Wtedy narażając się na pokaleczenie palców i połamanie paznogci, zaczepił się o wierzch muru i siłą pięści podniósł się.
Był on nerwowym, zręcznym, i pełnym siły.
Od pierwszego skoku znalazł się siedzącym konno na murze i skoczył śmiało do parku.
Upadł w gęstwinę, gdzie nogi jego wyżłobiły ślad głęboki w rozmiękłym od deszczu gruncie, przedarł się przez krzaki, później przez drugą gęstwinę, pozostawiając wszędzie za sobą ślady swego przejścia.
Nakoniec doszedł do salonu zieloności i zbliżył się do drzwi, przy których Genowefa miała się z nim połączyć.
Od tych drzwiczek prosta aleja prowadziła do willi.
Młody człowiek przyszedł o kwadrans za wcześnie.
Nie miał odwagi czekać nieruchomy w miejscu schadzki.
Serce mu biło gwałtownie, drżał z gorączki myśląc, że tak mała tylko odległość oddziela go od pawilonu, w którym znajduje się jego ukochana.
Starając się stłumić odgłos kroków, poszedł wzdłuż alei, badając wzrokiem ciemności, i patrząc czy Genowefa nie idzie na jego spotkanie.
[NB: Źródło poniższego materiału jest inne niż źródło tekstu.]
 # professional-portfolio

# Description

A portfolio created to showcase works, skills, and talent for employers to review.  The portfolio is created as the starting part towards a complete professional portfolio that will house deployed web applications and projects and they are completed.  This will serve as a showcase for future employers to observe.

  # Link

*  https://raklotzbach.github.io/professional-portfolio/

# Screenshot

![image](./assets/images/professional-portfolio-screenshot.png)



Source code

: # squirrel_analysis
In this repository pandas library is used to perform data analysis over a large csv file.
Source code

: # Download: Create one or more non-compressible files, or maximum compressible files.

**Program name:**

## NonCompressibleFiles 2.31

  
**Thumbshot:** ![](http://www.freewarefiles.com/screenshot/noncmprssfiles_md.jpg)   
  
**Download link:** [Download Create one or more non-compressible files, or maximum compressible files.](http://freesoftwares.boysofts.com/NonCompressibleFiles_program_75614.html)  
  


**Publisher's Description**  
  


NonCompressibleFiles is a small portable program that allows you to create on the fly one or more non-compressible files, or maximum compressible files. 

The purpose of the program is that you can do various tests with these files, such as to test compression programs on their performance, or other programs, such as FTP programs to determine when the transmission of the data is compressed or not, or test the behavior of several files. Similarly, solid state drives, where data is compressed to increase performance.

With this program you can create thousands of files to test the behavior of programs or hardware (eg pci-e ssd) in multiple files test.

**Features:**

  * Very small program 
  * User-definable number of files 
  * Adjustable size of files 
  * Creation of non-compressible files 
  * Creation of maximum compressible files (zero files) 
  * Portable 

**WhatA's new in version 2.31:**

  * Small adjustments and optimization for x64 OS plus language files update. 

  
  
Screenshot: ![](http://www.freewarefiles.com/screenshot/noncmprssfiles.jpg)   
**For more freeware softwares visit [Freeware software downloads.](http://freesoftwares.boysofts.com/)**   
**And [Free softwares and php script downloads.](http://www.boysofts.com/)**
Słabe światełko, lampki nocnej, dawało się spostrzegać, przez na wpół otwarte żaluzye.
Raul w miarę jak się zmniejszała odległość, coraz bardziej zwalniał kroku.
W chwili przybycia do złamanej kolumny służącej za podstawę wazonowi, w który poprzedniego dnia rzucił bilet, zatrzymał się.
Lekki szelest, nieznaczny prawie, uderzył jego słuch.
Zwrócił oczy na drzwi pawilonu.
Drzwi te otworzyły się i ukazała się w nich Genowefa.
Pan de Challins rzucił się na jej spotkanie.